Configure a batch synchronization task between data sources in the codeless UI, batch synchronization task - DataWorks

Data Integration provides a codeless UI that lets you periodically synchronize full or incremental data from a source table, including sharded tables, to a destination table without writing any code. You can configure a synchronization task by selecting the source and destination in the UI and configuring scheduling parameters in DataWorks. This topic describes the general configurations for a batch synchronization task in the codeless UI. The configurations may vary for different data sources. For more information, see Supported data sources and synchronization solutions.

Preparations

Configure the data sources. Before you configure a Data Integration sync task, ensure that you have configured the source and destination databases in Data Source Management in DataWorks. For more information about data source configuration, see Data source list.
Note
- For more information about the data sources supported by batch synchronization and their configurations, see Supported data sources and synchronization solutions.
- For more information about data source features, see Data Source Management.
Purchase a resource group with a suitable specification and attach it to the workspace. For more information, see Use a Serverless resource group for Data Integration and Use an exclusive resource group for Data Integration.
Establish a network connection between the resource group and the data source. For more information, see Configure network connections.

Step 1: Create a batch synchronization node

Data Studio (new version)

Log on to the DataWorks console. Switch to the destination region. In the navigation pane on the left, choose Data Development & O&M > Data Development. Select the desired workspace from the drop-down list and click Go to Data Studio.
Create a workflow. For more information, see Orchestrate workflows.
Create a batch synchronization node. You can use one of the following methods:
- Method 1: Click the icon in the upper-right corner of the workflow list and choose Create Node > Data Integration > Batch Synchronization.
- Method 2: Double-click the workflow name and drag the Batch Synchronization node from the Data Integration directory to the workflow editor on the right.
Configure the basic information, source, and destination for the node. Then, click OK.

DataStudio (legacy version)

Log in to the DataWorks console. Switch to the destination region. In the navigation pane on the left, click Data Development & O&M > Data Development. Select the desired workspace from the drop-down list and click Go to Data Development.
Create a workflow. For more information, see Create a workflow.
Create a batch synchronization node. You can use one of the following methods:
- Method 1: Expand the workflow, right-click Data Integration, and select Create Node > Batch Synchronization.
- Method 2: Double-click the workflow name and drag the Batch Synchronization node from the Data Integration directory to the workflow editor on the right.
Create a batch synchronization node as prompted.

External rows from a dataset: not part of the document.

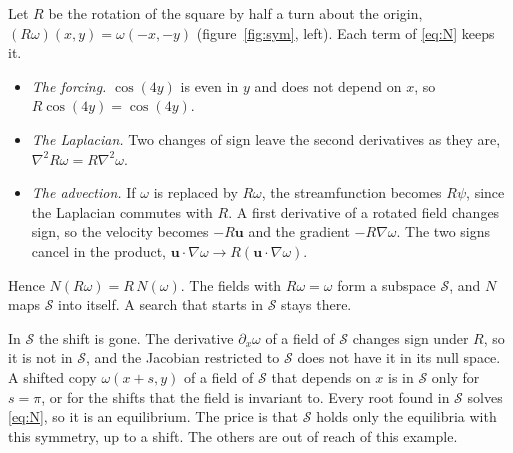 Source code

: \documentclass[11pt,a4paper]{article}
\newcommand{\om}{\omega}
\begin{document}
Let $R$ be the rotation of the square by half a turn about the origin, $(R\om)(x, y) = \om(-x, -y)$ (figure~\ref{fig:sym}, left). Each term of \eqref{eq:N} keeps it.
\begin{itemize}\setlength{\itemsep}{1pt}
\item \emph{The forcing.} $\cos(4y)$ is even in $y$ and does not depend on $x$, so $R\cos(4y) = \cos(4y)$.
\item \emph{The Laplacian.} Two changes of sign leave the second derivatives as they are, $\nabla^2 R\om = R\nabla^2\om$.
\item \emph{The advection.} If $\om$ is replaced by $R\om$, the streamfunction becomes $R\psi$, since the Laplacian commutes with $R$. A first derivative of a rotated field changes sign, so the velocity becomes $-R\mathbf u$ and the gradient $-R\nabla\om$. The two signs cancel in the product, $\mathbf u\cdot\nabla\om \to R(\mathbf u\cdot\nabla\om)$.
\end{itemize}
Hence $N(R\om) = R\,N(\om)$. The fields with $R\om = \om$ form a subspace $\mathcal S$, and $N$ maps $\mathcal S$ into itself. A search that starts in $\mathcal S$ stays there.

In $\mathcal S$ the shift is gone. The derivative $\partial_x\om$ of a field of $\mathcal S$ changes sign under $R$, so it is not in $\mathcal S$, and the Jacobian restricted to $\mathcal S$ does not have it in its null space. A shifted copy $\om(x + s, y)$ of a field of $\mathcal S$ that depends on $x$ is in $\mathcal S$ only for $s = \pi$, or for the shifts that the field is invariant to. Every root found in $\mathcal S$ solves \eqref{eq:N}, so it is an equilibrium. The price is that $\mathcal S$ holds only the equilibria with this symmetry, up to a shift. The others are out of reach of this example.
\end{document}
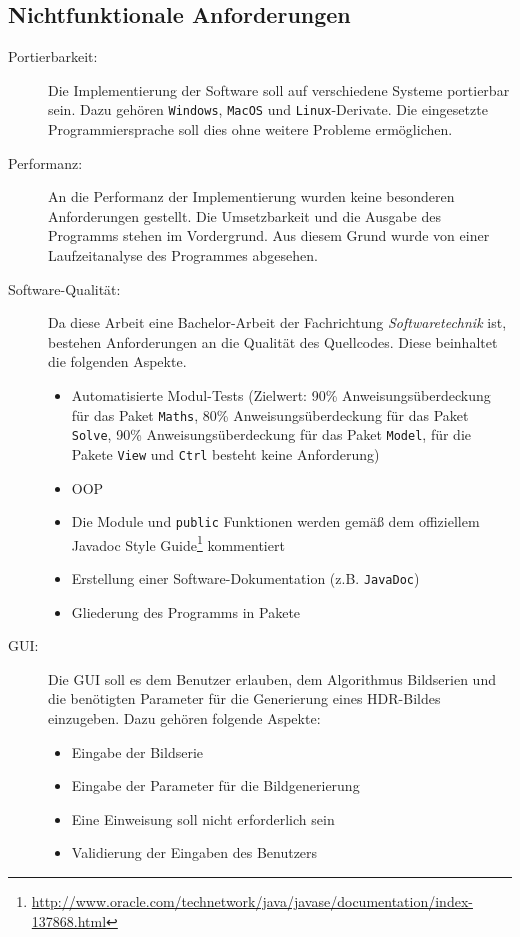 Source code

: \subsection{Nichtfunktionale Anforderungen}
\label{nfa}
\begin{description}
    \item[Portierbarkeit:] Die Implementierung der Software soll auf verschiedene Systeme portierbar sein. Dazu gehören \texttt{Windows}, \texttt{MacOS} und \texttt{Linux}-Derivate. Die eingesetzte Programmiersprache soll dies ohne weitere Probleme ermöglichen.
    
    \item[Performanz:] An die Performanz der Implementierung wurden keine besonderen Anforderungen gestellt. Die Umsetzbarkeit und die Ausgabe des Programms stehen im Vordergrund. Aus diesem Grund wurde von einer Laufzeitanalyse des Programmes abgesehen.
    
    \item[Software-Qualität:] Da diese Arbeit eine Bachelor-Arbeit der Fachrichtung \textit{Softwaretechnik} ist, bestehen Anforderungen an die Qualität des Quellcodes. Diese beinhaltet die folgenden Aspekte.
    \begin{itemize}
        \item Automatisierte Modul-Tests (Zielwert: 90\% Anweisungsüberdeckung für das Paket \texttt{Maths}, 80\% Anweisungsüberdeckung für das Paket \texttt{Solve}, 90\% Anweisungsüberdeckung für das Paket \texttt{Model}, für die Pakete \texttt{View} und \texttt{Ctrl} besteht keine Anforderung)
        \item \gls{OOP}
        \item Die Module und \texttt{public} Funktionen werden gemäß dem offiziellem Javadoc Style Guide\footnote{\url{http://www.oracle.com/technetwork/java/javase/documentation/index-137868.html}} kommentiert
        \item Erstellung einer Software-Dokumentation (z.B. \texttt{JavaDoc})
        \item Gliederung des Programms in Pakete
    \end{itemize}
    \item[\Gls{GUI}:] Die \gls{GUI} soll es dem Benutzer erlauben, dem Algorithmus Bildserien und die benötigten Parameter für die Generierung eines \gls{HDR}-Bildes einzugeben. Dazu gehören folgende Aspekte:
    \begin{itemize}
        \item Eingabe der Bildserie
        \item Eingabe der Parameter für die Bildgenerierung
        \item Eine Einweisung soll nicht erforderlich sein
        \item Validierung der Eingaben des Benutzers
    \end{itemize}


\end{description}

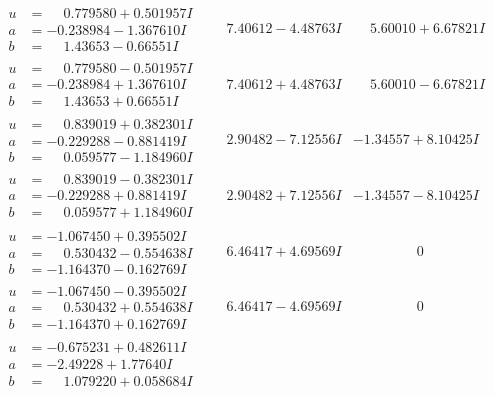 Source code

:\documentclass[1p]{elsarticle_modified}
\theoremstyle{definition}
\begin{document}
$$\begin{array}{c|c|c}
\begin{aligned}
u &= \phantom{-}0.779580 + 0.501957 I \\
a &= -0.238984 - 1.367610 I \\
b &= \phantom{-}1.43653 - 0.66551 I\end{aligned}
 & \phantom{-}7.40612 - 4.48763 I & \phantom{-}5.60010 + 6.67821 I \\ \hline\begin{aligned}
u &= \phantom{-}0.779580 - 0.501957 I \\
a &= -0.238984 + 1.367610 I \\
b &= \phantom{-}1.43653 + 0.66551 I\end{aligned}
 & \phantom{-}7.40612 + 4.48763 I & \phantom{-}5.60010 - 6.67821 I \\ \hline\begin{aligned}
u &= \phantom{-}0.839019 + 0.382301 I \\
a &= -0.229288 - 0.881419 I \\
b &= \phantom{-}0.059577 - 1.184960 I\end{aligned}
 & \phantom{-}2.90482 - 7.12556 I & -1.34557 + 8.10425 I \\ \hline\begin{aligned}
u &= \phantom{-}0.839019 - 0.382301 I \\
a &= -0.229288 + 0.881419 I \\
b &= \phantom{-}0.059577 + 1.184960 I\end{aligned}
 & \phantom{-}2.90482 + 7.12556 I & -1.34557 - 8.10425 I \\ \hline\begin{aligned}
u &= -1.067450 + 0.395502 I \\
a &= \phantom{-}0.530432 - 0.554638 I \\
b &= -1.164370 - 0.162769 I\end{aligned}
 & \phantom{-}6.46417 + 4.69569 I & \phantom{-0.000000 } 0 \\ \hline\begin{aligned}
u &= -1.067450 - 0.395502 I \\
a &= \phantom{-}0.530432 + 0.554638 I \\
b &= -1.164370 + 0.162769 I\end{aligned}
 & \phantom{-}6.46417 - 4.69569 I & \phantom{-0.000000 } 0 \\ \hline\begin{aligned}
u &= -0.675231 + 0.482611 I \\
a &= -2.49228 + 1.77640 I \\
b &= \phantom{-}1.079220 + 0.058684 I\end{aligned}

\end{array}$$
\end{document}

Step 2: Configure the data source and resource group

Select the source and destination data sources for the batch synchronization task.
Select the resource group and resource quota for running the task. For recommended resource quota configurations, see Data Integration performance metrics.
Test the network connectivity between the data source and the resource group. If the connection fails, configure the network connection as prompted or as described in the documentation. For more information, see Configure network connections.

Note

If you created a resource group but it is not displayed, check whether the resource group is attached to the workspace. For more information, see Use a Serverless resource group for Data Integration and Use an exclusive resource group for Data Integration.
Serverless resource groups allow you to specify an upper limit for the computing units (CUs) of a sync task. If your sync task fails due to an out-of-memory (OOM) error because of insufficient resources, you can adjust the CU usage for the resource group.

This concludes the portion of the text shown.